_Assignment_
Among the entries below, count the lines that contain the word "responses". Write down only the total.

_The data_
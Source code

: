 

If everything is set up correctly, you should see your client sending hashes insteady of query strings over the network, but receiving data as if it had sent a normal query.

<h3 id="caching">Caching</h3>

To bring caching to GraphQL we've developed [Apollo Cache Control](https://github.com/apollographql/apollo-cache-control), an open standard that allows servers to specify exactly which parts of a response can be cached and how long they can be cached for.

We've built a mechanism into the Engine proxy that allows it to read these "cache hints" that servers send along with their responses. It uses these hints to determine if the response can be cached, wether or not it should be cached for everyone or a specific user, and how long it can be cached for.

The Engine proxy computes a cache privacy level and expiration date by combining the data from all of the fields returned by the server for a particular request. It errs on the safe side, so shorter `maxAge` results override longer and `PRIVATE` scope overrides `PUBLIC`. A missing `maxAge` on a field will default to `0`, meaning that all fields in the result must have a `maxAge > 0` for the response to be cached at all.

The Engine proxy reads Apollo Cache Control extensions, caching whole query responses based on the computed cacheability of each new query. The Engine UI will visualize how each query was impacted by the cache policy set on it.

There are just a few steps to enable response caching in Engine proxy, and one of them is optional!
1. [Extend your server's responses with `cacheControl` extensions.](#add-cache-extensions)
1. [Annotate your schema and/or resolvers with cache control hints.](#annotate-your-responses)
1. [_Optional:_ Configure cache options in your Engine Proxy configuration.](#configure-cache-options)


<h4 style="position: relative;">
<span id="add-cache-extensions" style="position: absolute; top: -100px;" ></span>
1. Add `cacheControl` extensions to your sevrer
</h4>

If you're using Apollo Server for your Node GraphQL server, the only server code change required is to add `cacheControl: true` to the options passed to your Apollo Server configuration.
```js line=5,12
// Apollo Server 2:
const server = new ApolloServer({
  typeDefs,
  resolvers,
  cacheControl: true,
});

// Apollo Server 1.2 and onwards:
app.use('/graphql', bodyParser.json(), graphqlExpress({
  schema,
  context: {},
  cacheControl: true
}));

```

_Solution to this task_
4